Slow Food London set a challenge: could regular Londoners go slow for an entire year? Would it be easy? Would it be hard? Would there be times when it would (slowly) start to go wrong?
Here, Susan Paul talks us through her fifthteenth week:
Our youngest son has been at home this week and has been enjoying plenty of home cooked food before going back to university. I have made lots of family favourites: slow cooked beef with onions, parsley and anchovies; hake roasted with vegetables, thyme and Balsamic vinegar; pot-roast chicken with sage, onions and tomatoes; an omelette with potatoes and chives, amongst other things.
He is a keen cook so we also put together a few basic ingredients and some basic utensils for him to take back with him.
English apples are particularly good at the moment. I bought three different varieties at the Ringden Farm stall in the Barnes Farmer’s Market and they were all lovely. Later in the week I bought some Cox’s apples (£1 for 4) at the greengrocers in Barnes and they were delicious too. So for around 25p you can have a very healthy and delicious snack. They had very good Packhams pears too which cost around 30p each.

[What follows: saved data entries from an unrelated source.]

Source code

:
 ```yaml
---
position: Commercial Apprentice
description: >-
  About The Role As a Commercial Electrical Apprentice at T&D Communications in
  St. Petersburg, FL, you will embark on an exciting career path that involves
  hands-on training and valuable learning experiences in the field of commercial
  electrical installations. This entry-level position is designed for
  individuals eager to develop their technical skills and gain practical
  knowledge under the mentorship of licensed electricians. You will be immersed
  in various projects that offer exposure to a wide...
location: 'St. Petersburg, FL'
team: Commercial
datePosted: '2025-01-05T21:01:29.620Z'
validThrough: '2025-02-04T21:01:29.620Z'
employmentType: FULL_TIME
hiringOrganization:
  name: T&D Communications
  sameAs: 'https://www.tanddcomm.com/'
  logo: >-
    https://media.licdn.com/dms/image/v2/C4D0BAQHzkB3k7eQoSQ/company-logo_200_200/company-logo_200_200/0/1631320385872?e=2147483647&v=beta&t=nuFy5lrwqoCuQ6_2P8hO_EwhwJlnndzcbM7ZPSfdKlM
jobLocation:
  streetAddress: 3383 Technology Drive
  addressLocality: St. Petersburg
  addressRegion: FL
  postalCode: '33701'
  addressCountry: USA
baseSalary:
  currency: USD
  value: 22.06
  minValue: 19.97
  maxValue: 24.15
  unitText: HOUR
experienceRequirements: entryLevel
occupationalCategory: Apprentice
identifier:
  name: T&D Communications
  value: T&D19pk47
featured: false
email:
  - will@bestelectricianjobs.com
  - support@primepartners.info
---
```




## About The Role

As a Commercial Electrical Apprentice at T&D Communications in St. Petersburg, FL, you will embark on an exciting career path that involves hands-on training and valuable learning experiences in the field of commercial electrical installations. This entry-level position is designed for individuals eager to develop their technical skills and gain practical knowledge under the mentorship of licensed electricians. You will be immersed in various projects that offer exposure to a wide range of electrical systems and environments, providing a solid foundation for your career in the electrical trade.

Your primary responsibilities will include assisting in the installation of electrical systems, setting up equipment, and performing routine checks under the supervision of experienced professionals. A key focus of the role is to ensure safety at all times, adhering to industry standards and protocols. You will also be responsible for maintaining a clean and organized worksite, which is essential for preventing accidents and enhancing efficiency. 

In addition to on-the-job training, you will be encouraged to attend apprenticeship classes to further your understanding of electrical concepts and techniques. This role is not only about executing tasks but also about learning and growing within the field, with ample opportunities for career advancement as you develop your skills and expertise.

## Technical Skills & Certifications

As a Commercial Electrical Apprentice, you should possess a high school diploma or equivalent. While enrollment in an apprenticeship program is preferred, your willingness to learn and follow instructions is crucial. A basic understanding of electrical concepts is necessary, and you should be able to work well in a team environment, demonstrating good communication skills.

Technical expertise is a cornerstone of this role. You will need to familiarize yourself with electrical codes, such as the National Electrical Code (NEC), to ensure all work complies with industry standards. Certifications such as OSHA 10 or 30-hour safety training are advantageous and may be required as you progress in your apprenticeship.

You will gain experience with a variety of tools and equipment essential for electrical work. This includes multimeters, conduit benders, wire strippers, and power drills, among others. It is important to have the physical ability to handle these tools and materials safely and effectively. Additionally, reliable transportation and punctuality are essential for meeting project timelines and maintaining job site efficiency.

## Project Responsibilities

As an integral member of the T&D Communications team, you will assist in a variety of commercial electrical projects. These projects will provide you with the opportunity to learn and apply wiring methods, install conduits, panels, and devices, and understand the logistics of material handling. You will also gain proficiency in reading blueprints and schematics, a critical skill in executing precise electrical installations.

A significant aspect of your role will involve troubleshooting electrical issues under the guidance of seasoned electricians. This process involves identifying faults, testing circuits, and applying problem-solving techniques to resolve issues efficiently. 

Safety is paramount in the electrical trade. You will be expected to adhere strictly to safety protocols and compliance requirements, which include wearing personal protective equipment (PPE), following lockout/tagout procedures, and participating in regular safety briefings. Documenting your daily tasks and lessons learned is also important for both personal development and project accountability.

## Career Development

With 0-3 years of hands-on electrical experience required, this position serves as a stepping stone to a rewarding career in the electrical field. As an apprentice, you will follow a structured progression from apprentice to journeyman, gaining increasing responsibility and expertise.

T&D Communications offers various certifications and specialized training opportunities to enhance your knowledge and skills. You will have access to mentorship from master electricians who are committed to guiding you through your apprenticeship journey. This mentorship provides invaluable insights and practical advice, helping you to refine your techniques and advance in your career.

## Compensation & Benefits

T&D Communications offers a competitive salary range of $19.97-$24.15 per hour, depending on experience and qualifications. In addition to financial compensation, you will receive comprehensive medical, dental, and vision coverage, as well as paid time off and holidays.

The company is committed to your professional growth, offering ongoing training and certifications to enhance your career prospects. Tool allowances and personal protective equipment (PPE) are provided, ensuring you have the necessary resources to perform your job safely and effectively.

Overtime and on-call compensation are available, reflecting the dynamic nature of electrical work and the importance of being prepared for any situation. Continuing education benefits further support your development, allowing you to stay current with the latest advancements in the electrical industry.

I also bought some watercress (grown in Hampshire), which we had with the pears, some stilton cheese and a dressing made with rapeseed oil, white wine vinegar and honey.
The British cheese we have tried this week is Duddleswell, a hard, sheep’s milk cheese from West Sussex. We used the last of it for some cheese on sourdough toast for Sunday supper.
We have lots of mint in our garden so I have been putting some in a jug and pouring boiling water over it to make a very soothing hot drink.
We also have lots of sage; some I have used to make stuffing and some for the pot-roasted.
I keep meaning to mention another good thing about the “challenge” which is as well as cutting down on food waste I have noticed a sizeable reduction in other waste as there is almost no packaging from our food shopping.